- TASK DIRECTIONS: Filter the entries down to the lines containing "portions", and copy those lines.

- STORED DATA:
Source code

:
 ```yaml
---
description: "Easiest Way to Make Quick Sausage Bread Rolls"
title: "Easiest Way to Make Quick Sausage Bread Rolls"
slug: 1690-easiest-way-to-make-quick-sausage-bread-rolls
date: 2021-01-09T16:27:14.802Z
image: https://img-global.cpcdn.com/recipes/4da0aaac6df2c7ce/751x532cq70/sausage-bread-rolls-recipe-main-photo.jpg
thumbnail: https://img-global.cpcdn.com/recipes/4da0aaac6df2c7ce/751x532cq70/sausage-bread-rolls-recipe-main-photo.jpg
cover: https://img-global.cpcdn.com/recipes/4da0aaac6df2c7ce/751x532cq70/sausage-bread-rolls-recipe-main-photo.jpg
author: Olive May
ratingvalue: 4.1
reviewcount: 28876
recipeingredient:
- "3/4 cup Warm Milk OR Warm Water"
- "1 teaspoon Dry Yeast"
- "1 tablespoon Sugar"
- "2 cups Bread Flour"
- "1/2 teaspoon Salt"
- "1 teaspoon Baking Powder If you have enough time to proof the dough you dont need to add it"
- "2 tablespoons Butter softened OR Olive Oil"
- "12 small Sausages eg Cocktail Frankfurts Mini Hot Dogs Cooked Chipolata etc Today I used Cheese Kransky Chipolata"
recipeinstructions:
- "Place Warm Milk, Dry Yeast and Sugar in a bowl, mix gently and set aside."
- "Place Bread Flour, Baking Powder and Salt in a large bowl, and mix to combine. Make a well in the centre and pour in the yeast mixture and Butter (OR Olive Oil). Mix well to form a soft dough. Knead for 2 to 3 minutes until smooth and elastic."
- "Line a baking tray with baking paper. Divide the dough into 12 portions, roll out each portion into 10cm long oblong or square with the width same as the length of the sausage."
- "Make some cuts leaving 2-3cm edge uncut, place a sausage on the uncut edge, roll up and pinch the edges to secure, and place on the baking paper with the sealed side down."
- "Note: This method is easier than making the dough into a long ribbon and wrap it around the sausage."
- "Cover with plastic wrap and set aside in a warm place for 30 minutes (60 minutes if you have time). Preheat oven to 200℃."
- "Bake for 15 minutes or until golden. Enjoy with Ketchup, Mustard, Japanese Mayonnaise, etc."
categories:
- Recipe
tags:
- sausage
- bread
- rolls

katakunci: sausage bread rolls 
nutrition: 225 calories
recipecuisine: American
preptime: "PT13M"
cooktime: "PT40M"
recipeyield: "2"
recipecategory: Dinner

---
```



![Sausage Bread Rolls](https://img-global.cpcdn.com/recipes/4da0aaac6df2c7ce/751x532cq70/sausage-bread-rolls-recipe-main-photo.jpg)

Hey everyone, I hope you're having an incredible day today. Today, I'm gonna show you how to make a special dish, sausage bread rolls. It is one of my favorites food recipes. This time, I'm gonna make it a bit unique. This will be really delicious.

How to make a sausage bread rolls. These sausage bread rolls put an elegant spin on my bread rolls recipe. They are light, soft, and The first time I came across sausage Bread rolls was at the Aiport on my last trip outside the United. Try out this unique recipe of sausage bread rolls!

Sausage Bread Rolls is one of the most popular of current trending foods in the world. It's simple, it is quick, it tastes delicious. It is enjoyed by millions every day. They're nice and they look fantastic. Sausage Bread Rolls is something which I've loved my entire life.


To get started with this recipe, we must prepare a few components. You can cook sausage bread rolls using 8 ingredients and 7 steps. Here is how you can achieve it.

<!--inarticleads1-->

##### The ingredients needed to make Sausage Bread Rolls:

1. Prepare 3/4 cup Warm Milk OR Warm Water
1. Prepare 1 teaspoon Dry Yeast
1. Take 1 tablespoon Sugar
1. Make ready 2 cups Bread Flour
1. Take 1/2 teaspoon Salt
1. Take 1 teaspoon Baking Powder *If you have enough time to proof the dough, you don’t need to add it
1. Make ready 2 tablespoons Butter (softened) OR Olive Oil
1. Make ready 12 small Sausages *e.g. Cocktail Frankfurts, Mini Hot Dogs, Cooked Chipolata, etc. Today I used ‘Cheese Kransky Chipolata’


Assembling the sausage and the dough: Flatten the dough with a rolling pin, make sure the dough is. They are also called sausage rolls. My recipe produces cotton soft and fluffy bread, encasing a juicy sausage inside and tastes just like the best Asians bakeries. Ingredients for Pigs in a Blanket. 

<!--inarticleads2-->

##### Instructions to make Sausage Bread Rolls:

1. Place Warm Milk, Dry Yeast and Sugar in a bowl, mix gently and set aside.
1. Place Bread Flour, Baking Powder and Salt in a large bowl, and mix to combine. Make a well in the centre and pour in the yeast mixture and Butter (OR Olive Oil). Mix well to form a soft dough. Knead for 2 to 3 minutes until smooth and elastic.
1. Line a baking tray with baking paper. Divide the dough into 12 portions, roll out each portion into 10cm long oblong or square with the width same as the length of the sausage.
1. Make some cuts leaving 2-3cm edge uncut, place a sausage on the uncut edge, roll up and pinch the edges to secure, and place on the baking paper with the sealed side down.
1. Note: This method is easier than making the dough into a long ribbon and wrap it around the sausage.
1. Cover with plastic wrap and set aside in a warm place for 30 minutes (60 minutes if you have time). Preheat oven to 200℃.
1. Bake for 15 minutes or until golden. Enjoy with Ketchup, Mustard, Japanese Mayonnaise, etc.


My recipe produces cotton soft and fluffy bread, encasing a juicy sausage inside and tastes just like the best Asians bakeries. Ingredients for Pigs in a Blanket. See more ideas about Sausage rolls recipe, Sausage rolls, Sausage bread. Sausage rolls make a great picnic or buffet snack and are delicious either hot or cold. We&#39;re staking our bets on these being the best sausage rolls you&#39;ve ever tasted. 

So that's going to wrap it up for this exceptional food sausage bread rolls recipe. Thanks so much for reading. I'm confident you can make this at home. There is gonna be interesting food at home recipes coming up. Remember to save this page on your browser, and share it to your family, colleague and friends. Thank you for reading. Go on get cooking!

- YOUR RESPONSE:
- "Line a baking tray with baking paper. Divide the dough into 12 portions, roll out each portion into 10cm long oblong or square with the width same as the length of the sausage."
1. Line a baking tray with baking paper. Divide the dough into 12 portions, roll out each portion into 10cm long oblong or square with the width same as the length of the sausage.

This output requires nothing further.